Unless they are limited by specific court instructions, the use of government-staffed “taint teams” would not solve this problem. After all, such teams still work for the government, and may seek to exploit the plain view doctrine, or seek a new warrant for information they come across in the sorting process (based on information it never had a right to have in the first place). A special master — or, perhaps, a magistrate judge — appointed by a neutral district court judge would ensure that an independent party plays the role of filter, and that the actual search is strictly limited by the bounds of the warrant.

That is why, in various cases, the ACLU has argued that courts should appoint special masters to review seized digital material in these kinds of situations. Having a non-governmental party determine whether each document’s seizure has been individually supported by a valid warrant ensures that digital searches remain tailored to evidence for which the government has probable cause (and, as in the Cohen case, are not subject to a valid claim of attorney-client or other privilege). The procedure ensures that when unforeseen issues arise — for example, claims by third parties that some of the seized information is actually theirs — the government does not automatically gain access to information to which it will ultimately not be entitled. (Here, for example, the lawyer for Stormy Daniels, whom Cohen paid $130,000 in 2016, has claimed that his client may have a strong privacy interest in some of the seized material.)

In a 2010 case involving a government search of records related to drug testing of Major League Baseball players, the Ninth Circuit Court of Appeals explained that “the process of segregating electronic data that is seizable from that which is not must not become a vehicle for the government to gain access to data which it has no probable cause to collect.” In a concurring opinion, five judges of that court suggested that before obtaining warrants to conduct digital searches, the government should forswear entirely any reliance on the plain-view doctrine in order to ensure strict compliance with the Fourth Amendment.

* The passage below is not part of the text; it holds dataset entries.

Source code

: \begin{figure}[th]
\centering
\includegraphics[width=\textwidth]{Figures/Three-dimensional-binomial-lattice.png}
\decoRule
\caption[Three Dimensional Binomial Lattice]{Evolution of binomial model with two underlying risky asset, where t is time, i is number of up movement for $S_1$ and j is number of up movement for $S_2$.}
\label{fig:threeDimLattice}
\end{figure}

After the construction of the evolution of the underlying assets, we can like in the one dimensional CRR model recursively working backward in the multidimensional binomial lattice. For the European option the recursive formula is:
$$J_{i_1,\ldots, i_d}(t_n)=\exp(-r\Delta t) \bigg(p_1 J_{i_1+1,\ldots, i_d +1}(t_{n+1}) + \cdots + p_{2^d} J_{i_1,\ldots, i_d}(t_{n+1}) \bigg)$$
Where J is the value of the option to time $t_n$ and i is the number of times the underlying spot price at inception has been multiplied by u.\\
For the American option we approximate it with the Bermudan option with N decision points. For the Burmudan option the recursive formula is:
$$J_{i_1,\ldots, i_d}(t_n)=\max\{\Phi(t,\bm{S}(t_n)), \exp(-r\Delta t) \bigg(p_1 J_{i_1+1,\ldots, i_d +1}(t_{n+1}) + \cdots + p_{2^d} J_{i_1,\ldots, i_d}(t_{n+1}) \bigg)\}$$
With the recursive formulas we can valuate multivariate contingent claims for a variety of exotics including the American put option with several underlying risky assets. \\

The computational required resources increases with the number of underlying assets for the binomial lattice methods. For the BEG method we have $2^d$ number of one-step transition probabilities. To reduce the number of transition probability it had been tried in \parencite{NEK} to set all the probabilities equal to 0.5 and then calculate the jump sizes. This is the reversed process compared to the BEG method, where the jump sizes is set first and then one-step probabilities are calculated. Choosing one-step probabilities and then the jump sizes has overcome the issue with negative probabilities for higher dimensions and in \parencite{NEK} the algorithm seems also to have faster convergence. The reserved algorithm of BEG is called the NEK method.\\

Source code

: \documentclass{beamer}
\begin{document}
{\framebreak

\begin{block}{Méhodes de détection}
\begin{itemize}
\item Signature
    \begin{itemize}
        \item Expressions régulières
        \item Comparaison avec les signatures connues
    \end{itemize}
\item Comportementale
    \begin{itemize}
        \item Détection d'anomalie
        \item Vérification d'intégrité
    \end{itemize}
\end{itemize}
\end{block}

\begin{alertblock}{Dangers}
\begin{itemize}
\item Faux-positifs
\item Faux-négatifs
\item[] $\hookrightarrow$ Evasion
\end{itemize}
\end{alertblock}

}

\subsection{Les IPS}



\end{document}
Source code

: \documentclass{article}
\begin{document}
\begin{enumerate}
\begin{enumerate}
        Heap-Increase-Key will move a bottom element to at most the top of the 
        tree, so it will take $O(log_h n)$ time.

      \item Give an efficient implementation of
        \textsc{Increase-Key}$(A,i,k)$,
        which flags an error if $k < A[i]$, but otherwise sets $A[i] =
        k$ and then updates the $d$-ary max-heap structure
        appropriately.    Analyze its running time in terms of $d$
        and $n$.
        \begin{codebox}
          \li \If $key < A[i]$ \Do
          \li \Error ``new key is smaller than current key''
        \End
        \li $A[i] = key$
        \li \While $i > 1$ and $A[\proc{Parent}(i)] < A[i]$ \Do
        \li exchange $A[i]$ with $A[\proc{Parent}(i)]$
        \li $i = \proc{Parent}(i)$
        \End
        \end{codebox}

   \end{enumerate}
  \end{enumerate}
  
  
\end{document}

In the Cohen case, because the government obtained a warrant for some of the seized material, the Trump–Cohen proposal to have a “first cut” of what the government has seized would seem to be an end-run around what a court already authorized. But the government’s plea to use its own “taint team,” in part because it is more “efficient,” would pose serious risks in the other direction. At yesterday’s hearing, Judge Kimba Wood explained that she has “faith in the Southern District U.S. Attorney’s office,” emphasizing that “their integrity is unimpeachable.” But how to manage searches of digital information, like any other evidence, is not a matter of expediency or any party’s good faith — it’s a matter of ensuring that the government complies with the Constitution.

That was apparently not lost on Judge Wood, who told the parties that she was considering ordering the use of a special master in the Cohen investigation. She should — not least because if she does, she will be ensuring that anyone subject to a seizure of electronic devices will have a prominent example to point to when claiming these constitutional protections in the future.